By Tyler Durden
Lyft has decided to suspend its ridesharing operations in California beginning tonight at 11:59 pm PT.
“We don’t want to suspend operations,” Lyft wrote in a blog post.
“We are going to keep up the fight for a benefits model that works for all drivers and our riders.”
This decision follows a judge’s ruling forcing both Uber and Lyft to reclassify their drivers as employees beginning Friday. In response, both Uber and Lyft previously said they would be forced to temporarily pause operations in California.
Full blog post below:
At 11:59PM PT today our rideshare operations in California will be suspended. This is not something we wanted to do, as we know millions of Californians depend on Lyft for daily, essential trips. We’re personally reaching out to riders and drivers to share more about why this is happening, what you can do about it, and to provide some transportation alternatives.
Why this is happening
For multiple years, we’ve been advocating for a path to offer benefits to drivers who use the Lyft platform — including a minimum earnings guarantee and a healthcare subsidy — while maintaining the flexibility and control that independent contractors enjoy. This is something drivers have told us over and over again that they want.

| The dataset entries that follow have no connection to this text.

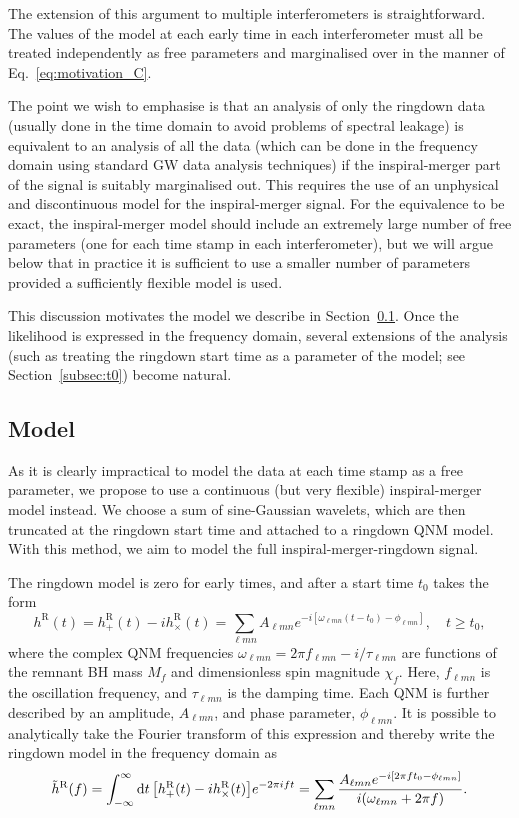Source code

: The extension of this argument to multiple interferometers is straightforward. 
The values of the model at each early time in each interferometer must all be treated independently as free parameters and marginalised over in the manner of Eq.~\ref{eq:motivation_C}.

The point we wish to emphasise is that an analysis of only the ringdown data (usually done in the time domain to avoid problems of spectral leakage) is equivalent to an analysis of all the data (which can be done in the frequency domain using standard GW data analysis techniques) if the inspiral-merger part of the signal is suitably marginalised out. 
This requires the use of an unphysical and discontinuous model for the inspiral-merger signal.
For the equivalence to be exact, the inspiral-merger model should include an extremely large number of free parameters (one for each time stamp in each interferometer), but we will argue below that in practice it is sufficient to use a smaller number of parameters provided a sufficiently flexible model is used.

This discussion motivates the model we describe in Section~\ref{subsec:model}. Once the likelihood is expressed in the frequency domain, several extensions of the analysis (such as treating the ringdown start time as a parameter of the model; see Section~\ref{subsec:t0}) become natural.


\subsection{Model}\label{subsec:model}

As it is clearly impractical to model the data at each time stamp as a free parameter, we propose to use a continuous (but very flexible) inspiral-merger model instead. 
We choose a sum of sine-Gaussian wavelets, which are then truncated at the ringdown start time and attached to a ringdown QNM model. 
With this method, we aim to model the full inspiral-merger-ringdown signal.

The ringdown model is zero for early times, and after a start time $t_0$ takes the form
\begin{equation}
    h^\mathrm{R}(t) = h_+^\mathrm{R}(t) - ih_\times^\mathrm{R}(t) = \sum_{\ell m n} A_{\ell m n} e^{-i[\omega_{\ell m n}(t-t_0) - \phi_{\ell m n}]}, \quad t \geq t_0,
\end{equation}
where the complex QNM frequencies $\omega_{\ell m n} = 2\pi f_{\ell m n} - i/\tau_{\ell m n}$ are functions of the remnant BH mass $M_f$ and dimensionless spin magnitude $\chi_f$. Here, $f_{\ell m n}$ is the oscillation frequency, and $\tau_{\ell m n}$ is the damping time.
Each QNM is further described by an amplitude, $A_{\ell m n}$, and phase parameter, $\phi_{\ell m n}$. 
It is possible to analytically take the Fourier transform of this expression and thereby write the ringdown model in the frequency domain as
\begin{equation}
    \Tilde{h}^{\mathrm{R}}(f) = \int_{-\infty}^\infty \dd{t} \qty[h_+^\mathrm{R}(t) - ih_\times^\mathrm{R}(t)] e^{-2\pi i f t} = \sum_{\ell m n} \frac{A_{\ell m n} e^{-i[2\pi ft_0 - \phi_{\ell m n}]}}{i(\omega_{\ell m n} + 2\pi f)}.
\end{equation}

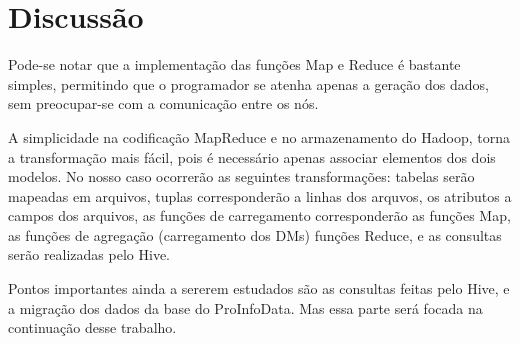 \chapter{\textbf{Discussão}}

Pode-se notar que a implementação das funções Map e Reduce é bastante
simples, permitindo que o programador se atenha apenas a geração dos
dados, sem preocupar-se com a comunicação entre os nós.

A simplicidade na codificação MapReduce e no armazenamento do
Hadoop, torna a transformação mais fácil, pois é necessário apenas associar elementos dos dois modelos.
No nosso caso ocorrerão as seguintes transformações: 
tabelas serão mapeadas em arquivos, tuplas corresponderão a linhas dos arquvos, os atributos a campos dos arquivos, 
as funções de carregamento corresponderão as funções Map, as funções de agregação
(carregamento dos DMs) funções Reduce, e as consultas serão realizadas pelo Hive.

Pontos importantes ainda a sererem estudados são as consultas feitas
pelo Hive, e a migração dos dados da base do ProInfoData. Mas essa parte
será focada na continuação desse trabalho.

Instead, what Sacramento politicians are pushing is an employment model that 4 out of 5 drivers don’t support. This change would also necessitate an overhaul of the entire business model — it’s not a switch that can be flipped overnight.
In this new model that politicians are pushing:
- Passengers would experience reduced service, especially in suburban and rural areas
- 80% of drivers would lose work and the rest would have scheduled shifts, and capped hourly earnings.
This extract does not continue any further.